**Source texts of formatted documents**
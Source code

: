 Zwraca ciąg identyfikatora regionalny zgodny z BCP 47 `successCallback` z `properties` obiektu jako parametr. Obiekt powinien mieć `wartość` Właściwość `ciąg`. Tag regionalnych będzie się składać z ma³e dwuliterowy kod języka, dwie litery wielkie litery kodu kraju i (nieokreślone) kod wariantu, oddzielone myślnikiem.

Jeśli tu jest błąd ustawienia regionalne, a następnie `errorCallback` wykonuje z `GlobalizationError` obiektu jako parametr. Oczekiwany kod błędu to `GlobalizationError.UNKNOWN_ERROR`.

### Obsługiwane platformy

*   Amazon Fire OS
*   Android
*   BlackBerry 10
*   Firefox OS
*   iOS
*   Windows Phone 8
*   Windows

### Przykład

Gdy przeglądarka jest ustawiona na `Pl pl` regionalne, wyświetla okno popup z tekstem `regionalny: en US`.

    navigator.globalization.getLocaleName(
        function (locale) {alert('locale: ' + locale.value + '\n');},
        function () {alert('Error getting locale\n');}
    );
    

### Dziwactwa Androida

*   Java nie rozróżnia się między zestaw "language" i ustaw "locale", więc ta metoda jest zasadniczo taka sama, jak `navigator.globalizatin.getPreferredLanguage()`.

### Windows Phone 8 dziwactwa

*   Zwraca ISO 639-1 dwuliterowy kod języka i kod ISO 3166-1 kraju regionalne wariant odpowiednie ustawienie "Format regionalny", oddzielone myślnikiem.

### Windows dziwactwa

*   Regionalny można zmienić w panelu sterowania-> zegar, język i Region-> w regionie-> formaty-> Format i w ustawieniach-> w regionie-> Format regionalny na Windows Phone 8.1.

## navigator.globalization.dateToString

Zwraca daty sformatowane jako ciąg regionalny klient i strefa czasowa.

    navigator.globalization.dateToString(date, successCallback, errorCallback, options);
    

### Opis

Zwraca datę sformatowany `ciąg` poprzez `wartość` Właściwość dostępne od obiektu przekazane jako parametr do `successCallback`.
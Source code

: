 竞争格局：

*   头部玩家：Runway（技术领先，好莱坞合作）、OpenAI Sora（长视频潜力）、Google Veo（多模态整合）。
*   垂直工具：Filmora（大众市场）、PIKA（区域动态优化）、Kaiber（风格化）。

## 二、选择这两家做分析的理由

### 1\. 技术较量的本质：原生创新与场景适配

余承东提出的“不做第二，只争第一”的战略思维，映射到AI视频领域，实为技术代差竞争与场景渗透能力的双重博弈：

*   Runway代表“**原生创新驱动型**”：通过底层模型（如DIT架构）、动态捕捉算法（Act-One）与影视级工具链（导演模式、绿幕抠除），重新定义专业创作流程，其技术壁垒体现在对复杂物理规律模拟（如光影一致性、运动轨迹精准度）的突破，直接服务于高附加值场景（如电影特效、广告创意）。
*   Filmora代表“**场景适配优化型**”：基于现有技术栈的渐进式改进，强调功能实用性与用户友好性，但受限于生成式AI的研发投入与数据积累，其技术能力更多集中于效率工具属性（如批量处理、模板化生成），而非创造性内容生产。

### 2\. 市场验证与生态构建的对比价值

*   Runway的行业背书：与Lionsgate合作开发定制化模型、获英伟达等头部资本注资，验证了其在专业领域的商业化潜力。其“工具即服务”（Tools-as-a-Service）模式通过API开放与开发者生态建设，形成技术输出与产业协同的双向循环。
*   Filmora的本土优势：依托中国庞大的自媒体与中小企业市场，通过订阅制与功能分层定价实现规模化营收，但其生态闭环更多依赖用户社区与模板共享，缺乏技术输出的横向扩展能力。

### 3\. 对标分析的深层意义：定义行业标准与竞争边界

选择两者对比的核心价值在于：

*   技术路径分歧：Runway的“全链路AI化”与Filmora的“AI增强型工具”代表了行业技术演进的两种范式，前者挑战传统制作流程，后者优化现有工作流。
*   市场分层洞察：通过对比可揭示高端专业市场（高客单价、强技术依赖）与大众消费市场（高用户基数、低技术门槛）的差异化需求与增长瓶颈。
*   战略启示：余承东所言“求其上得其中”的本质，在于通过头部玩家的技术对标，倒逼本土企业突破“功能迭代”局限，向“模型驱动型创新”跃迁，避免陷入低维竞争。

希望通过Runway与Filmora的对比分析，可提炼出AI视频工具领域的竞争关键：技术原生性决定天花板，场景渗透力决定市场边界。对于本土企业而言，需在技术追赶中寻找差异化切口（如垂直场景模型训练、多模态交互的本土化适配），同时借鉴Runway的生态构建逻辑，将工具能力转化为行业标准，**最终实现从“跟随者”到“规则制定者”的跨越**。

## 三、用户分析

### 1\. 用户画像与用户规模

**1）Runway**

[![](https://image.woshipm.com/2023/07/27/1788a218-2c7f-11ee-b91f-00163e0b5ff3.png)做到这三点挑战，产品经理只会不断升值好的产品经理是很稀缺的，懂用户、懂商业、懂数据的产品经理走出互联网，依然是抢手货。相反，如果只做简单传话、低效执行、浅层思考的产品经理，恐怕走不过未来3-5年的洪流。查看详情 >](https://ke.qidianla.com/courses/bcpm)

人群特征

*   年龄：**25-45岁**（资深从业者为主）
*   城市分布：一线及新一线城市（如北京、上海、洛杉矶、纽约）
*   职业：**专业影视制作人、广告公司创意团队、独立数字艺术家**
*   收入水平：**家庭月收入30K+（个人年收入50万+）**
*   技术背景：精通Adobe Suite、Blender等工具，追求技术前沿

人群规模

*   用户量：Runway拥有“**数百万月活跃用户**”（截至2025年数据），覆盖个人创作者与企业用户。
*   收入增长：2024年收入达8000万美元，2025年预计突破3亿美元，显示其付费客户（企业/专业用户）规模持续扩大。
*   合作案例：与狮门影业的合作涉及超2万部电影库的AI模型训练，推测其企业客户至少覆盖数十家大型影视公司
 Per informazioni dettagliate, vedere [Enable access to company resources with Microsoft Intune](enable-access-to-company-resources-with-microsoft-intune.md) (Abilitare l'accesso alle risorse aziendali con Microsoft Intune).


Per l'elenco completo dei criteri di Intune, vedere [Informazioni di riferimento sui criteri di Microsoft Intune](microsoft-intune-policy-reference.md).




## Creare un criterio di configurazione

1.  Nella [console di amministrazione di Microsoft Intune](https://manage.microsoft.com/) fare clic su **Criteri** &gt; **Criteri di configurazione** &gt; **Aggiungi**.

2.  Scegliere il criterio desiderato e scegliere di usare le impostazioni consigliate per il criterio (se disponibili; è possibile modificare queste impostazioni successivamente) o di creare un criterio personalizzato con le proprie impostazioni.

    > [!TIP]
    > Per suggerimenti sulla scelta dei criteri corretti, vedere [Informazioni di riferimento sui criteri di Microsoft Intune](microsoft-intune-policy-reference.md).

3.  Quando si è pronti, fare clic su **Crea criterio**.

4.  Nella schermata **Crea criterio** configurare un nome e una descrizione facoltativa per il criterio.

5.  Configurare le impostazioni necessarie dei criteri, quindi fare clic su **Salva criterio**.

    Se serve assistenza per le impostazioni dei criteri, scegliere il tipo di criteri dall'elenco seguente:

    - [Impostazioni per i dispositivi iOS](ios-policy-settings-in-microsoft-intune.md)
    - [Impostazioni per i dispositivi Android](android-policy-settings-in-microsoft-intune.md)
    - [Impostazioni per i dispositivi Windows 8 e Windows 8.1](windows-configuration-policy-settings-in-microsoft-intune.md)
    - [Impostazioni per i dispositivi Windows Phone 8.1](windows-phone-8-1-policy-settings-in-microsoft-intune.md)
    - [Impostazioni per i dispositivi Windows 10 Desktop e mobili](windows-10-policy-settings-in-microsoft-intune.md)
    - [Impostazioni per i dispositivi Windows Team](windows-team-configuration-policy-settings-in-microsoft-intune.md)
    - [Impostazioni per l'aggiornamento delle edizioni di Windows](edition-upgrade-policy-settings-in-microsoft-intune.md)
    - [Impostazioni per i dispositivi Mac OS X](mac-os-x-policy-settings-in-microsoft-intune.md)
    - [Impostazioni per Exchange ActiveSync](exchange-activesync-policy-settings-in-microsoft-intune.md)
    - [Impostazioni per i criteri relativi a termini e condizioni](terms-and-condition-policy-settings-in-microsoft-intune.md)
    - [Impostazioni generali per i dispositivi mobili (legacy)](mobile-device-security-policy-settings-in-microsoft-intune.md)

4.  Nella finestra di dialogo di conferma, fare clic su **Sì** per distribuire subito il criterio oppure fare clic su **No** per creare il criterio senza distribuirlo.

**Task objective**
Copy out each line of the data that has the word "parametr" in it.

**Output for this exercise**
: Zwraca ciąg identyfikatora regionalny zgodny z BCP 47 `successCallback` z `properties` obiektu jako parametr. Obiekt powinien mieć `wartość` Właściwość `ciąg`. Tag regionalnych będzie się składać z ma³e dwuliterowy kod języka, dwie litery wielkie litery kodu kraju i (nieokreślone) kod wariantu, oddzielone myślnikiem.
Jeśli tu jest błąd ustawienia regionalne, a następnie `errorCallback` wykonuje z `GlobalizationError` obiektu jako parametr. Oczekiwany kod błędu to `GlobalizationError.UNKNOWN_ERROR`.
Zwraca datę sformatowany `ciąg` poprzez `wartość` Właściwość dostępne od obiektu przekazane jako parametr do `successCallback`.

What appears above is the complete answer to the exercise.